### Exercise prompt
Collect each line of the records containing the string "Wavefront".

Document images with source code

● ● ●

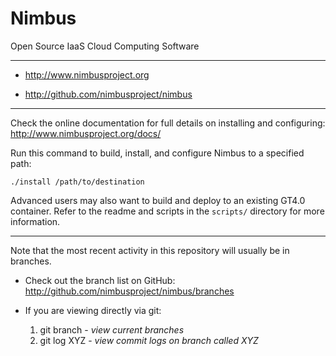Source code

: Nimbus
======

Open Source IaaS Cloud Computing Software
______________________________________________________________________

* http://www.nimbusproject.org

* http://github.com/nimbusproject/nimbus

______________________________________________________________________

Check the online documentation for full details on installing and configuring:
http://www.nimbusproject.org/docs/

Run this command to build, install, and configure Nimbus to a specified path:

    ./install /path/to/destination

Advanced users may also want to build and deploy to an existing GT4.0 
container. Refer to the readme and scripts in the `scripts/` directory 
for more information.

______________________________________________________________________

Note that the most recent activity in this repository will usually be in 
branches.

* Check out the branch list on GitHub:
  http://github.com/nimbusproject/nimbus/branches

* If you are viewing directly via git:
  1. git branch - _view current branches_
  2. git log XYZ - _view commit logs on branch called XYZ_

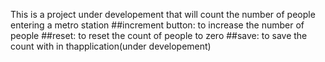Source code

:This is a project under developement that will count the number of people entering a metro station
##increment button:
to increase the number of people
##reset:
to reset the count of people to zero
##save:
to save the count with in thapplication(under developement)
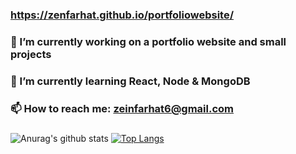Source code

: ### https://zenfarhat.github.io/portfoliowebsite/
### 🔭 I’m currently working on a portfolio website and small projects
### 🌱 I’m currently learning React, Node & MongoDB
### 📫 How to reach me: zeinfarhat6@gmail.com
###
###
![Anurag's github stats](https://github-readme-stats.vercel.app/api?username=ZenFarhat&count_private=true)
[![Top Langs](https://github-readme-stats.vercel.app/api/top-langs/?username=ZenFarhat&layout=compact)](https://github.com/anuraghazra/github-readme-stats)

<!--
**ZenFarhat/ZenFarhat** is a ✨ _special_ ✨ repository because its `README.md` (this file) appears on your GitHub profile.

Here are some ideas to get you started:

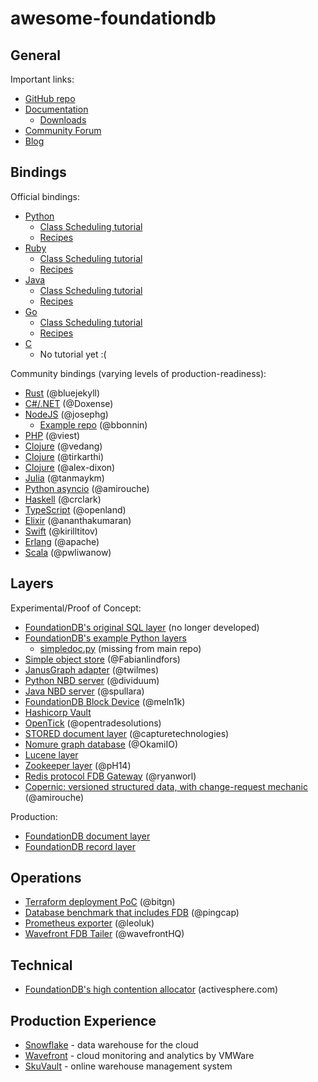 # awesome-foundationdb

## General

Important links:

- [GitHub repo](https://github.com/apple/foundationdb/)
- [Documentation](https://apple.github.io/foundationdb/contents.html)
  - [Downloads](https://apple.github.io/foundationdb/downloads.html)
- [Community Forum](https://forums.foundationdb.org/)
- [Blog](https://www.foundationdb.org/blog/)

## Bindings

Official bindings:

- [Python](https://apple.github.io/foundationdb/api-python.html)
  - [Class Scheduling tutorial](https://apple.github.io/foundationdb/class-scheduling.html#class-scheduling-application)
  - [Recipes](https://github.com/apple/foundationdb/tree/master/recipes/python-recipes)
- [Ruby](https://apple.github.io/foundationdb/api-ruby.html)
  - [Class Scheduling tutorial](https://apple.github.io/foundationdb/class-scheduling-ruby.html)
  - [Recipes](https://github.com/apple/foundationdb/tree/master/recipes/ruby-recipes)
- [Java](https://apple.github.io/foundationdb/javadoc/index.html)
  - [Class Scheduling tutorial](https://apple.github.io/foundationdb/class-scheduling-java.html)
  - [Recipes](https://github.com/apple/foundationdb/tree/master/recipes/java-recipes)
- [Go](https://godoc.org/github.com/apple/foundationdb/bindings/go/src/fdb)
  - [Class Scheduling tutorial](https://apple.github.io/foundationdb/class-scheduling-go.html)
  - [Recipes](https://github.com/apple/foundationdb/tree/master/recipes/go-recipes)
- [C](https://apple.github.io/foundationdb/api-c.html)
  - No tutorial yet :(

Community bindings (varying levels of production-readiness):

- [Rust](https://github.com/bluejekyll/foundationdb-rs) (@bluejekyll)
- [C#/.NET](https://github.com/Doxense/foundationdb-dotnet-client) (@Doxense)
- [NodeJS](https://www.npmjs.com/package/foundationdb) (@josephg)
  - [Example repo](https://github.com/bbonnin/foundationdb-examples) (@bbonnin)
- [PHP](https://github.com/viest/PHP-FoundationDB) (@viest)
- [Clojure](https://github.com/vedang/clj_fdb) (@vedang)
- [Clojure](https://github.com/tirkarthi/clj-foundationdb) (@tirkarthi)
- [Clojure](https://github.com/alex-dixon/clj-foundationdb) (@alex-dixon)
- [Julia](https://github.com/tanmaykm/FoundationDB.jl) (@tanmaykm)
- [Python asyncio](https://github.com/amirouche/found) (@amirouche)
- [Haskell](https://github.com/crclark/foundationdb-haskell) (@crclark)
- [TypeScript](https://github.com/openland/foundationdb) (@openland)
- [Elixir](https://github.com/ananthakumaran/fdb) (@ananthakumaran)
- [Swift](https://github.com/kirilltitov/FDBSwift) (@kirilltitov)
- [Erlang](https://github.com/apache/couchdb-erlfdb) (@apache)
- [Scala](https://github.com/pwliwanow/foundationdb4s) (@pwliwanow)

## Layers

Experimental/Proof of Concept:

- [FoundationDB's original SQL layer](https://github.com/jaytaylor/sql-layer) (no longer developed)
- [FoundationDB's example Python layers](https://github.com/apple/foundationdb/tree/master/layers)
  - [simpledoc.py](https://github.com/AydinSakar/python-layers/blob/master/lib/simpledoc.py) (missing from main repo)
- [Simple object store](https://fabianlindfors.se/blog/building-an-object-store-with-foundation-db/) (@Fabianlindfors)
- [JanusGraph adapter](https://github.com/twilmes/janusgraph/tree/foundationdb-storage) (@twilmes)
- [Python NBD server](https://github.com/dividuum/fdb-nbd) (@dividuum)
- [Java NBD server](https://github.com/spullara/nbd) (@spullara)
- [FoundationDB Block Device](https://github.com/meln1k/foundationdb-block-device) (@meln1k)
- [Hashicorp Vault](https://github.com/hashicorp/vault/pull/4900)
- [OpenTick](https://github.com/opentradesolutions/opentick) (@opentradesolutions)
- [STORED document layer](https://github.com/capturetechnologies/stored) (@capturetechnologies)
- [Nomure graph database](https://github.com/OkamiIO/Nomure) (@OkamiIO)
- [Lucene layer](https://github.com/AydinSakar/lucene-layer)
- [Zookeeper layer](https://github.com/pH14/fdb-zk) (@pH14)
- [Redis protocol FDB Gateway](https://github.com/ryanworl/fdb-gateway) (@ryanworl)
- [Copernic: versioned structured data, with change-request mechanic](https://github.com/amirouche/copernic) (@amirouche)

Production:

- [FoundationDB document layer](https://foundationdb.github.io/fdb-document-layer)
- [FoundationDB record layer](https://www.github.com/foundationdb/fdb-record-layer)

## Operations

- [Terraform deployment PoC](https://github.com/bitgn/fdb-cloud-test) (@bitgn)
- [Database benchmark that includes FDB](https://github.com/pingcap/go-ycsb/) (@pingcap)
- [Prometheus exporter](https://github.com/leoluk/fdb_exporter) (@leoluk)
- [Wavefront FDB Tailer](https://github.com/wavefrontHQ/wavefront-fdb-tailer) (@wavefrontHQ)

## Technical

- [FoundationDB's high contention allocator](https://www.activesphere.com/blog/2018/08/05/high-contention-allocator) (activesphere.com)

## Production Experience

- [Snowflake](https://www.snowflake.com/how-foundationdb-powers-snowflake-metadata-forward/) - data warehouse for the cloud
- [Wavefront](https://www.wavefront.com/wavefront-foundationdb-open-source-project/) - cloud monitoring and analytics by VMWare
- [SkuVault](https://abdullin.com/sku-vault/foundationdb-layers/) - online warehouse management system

● ● ●

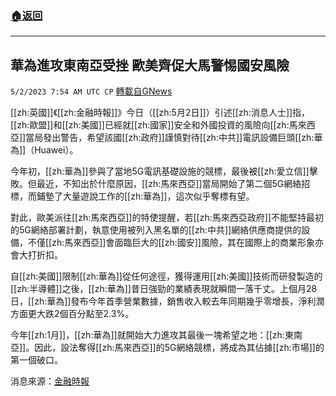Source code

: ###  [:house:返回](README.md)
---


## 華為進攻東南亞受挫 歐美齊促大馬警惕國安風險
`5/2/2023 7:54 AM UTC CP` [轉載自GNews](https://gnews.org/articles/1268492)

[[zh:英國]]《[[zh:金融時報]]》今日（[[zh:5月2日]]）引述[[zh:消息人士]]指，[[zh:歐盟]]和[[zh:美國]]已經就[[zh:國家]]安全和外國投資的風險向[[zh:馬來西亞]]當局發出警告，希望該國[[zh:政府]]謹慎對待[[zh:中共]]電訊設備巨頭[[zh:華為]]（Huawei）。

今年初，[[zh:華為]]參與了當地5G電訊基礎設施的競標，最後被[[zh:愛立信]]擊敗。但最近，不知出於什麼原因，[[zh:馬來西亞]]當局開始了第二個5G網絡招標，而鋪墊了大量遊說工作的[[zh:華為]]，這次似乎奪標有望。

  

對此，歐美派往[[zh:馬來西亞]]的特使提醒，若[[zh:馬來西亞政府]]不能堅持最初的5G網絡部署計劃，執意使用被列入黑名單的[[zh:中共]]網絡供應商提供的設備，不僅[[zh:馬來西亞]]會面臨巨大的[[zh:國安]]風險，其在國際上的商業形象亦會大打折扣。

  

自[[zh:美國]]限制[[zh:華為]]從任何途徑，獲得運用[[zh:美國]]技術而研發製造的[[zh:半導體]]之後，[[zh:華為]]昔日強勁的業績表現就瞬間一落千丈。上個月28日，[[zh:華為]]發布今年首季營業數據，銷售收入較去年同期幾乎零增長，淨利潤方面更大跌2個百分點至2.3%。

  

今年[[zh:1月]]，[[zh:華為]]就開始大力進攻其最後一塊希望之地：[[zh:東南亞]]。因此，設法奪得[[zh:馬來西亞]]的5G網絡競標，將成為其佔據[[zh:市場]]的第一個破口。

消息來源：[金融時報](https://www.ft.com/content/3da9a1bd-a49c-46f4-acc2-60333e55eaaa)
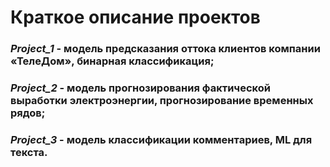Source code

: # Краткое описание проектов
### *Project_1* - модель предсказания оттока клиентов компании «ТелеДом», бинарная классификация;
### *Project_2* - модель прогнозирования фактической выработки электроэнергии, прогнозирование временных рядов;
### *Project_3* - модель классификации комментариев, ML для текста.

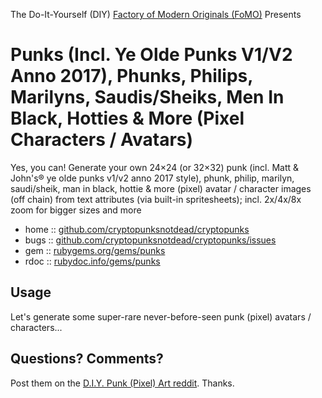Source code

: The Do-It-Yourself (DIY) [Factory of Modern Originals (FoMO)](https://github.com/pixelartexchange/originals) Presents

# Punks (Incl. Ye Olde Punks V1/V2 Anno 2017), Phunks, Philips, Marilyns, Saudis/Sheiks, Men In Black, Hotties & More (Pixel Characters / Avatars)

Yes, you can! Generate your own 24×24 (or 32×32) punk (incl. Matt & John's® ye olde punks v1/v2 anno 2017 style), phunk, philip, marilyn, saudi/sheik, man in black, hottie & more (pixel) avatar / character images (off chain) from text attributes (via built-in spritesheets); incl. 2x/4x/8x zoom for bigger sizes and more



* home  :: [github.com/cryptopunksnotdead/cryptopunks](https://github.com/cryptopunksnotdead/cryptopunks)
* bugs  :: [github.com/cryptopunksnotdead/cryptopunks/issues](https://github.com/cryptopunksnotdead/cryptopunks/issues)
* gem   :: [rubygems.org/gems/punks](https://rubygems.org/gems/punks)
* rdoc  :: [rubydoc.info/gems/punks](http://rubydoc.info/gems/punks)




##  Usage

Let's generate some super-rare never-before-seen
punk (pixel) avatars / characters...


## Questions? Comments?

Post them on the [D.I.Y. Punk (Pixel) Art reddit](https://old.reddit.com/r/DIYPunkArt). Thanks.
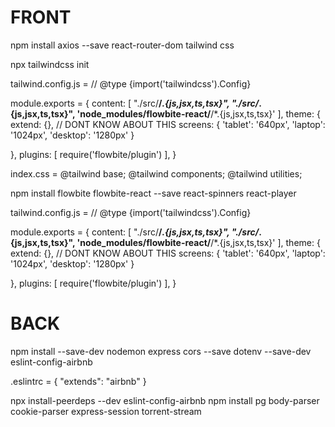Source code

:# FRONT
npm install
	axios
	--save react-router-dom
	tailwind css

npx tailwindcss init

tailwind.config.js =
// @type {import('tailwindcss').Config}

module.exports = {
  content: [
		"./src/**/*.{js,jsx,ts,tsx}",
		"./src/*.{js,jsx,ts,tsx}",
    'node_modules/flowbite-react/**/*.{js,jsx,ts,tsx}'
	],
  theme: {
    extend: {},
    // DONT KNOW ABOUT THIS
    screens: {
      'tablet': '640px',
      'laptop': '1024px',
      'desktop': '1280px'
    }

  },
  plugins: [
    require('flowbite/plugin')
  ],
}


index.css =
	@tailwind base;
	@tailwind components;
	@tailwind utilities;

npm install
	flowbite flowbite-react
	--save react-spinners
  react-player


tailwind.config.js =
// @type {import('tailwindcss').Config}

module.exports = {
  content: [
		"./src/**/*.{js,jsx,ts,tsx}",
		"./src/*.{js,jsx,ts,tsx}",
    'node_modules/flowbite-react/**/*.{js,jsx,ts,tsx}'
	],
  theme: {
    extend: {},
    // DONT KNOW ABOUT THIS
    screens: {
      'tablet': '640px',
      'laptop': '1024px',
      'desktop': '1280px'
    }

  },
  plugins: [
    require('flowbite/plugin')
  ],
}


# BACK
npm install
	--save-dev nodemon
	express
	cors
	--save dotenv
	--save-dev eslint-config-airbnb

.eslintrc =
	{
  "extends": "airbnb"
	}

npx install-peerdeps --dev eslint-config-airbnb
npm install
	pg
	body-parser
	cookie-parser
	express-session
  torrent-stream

● ● ●

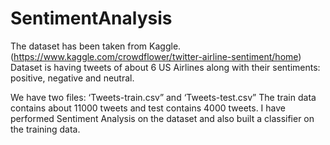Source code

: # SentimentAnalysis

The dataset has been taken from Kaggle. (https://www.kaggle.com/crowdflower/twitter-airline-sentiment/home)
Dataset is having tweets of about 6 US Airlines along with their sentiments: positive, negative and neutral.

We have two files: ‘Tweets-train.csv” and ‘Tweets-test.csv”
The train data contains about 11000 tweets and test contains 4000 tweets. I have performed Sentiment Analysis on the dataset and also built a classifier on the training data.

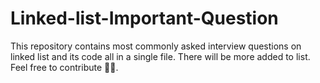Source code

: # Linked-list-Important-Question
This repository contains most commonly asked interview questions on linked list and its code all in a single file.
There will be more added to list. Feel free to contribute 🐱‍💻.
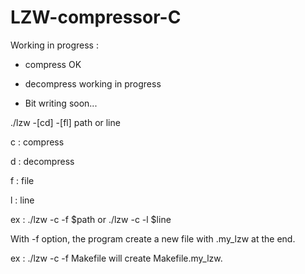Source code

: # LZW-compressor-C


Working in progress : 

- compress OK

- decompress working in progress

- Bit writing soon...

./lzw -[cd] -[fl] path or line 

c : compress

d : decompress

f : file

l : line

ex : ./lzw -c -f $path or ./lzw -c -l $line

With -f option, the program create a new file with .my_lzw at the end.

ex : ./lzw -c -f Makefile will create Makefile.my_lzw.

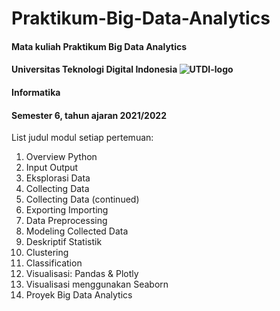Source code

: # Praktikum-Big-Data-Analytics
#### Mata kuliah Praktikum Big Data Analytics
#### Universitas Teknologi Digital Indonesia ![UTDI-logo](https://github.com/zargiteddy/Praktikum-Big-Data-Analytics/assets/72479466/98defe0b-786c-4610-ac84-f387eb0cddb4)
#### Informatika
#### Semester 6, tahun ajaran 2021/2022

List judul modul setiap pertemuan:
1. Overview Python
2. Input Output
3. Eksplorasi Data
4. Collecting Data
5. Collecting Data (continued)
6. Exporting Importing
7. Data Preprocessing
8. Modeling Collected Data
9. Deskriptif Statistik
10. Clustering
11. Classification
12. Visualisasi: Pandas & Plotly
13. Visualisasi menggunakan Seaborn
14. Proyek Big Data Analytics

● ● ●

### Solution to this exercise
- [Wavefront FDB Tailer](https://github.com/wavefrontHQ/wavefront-fdb-tailer) (@wavefrontHQ)
- [Wavefront](https://www.wavefront.com/wavefront-foundationdb-open-source-project/) - cloud monitoring and analytics by VMWare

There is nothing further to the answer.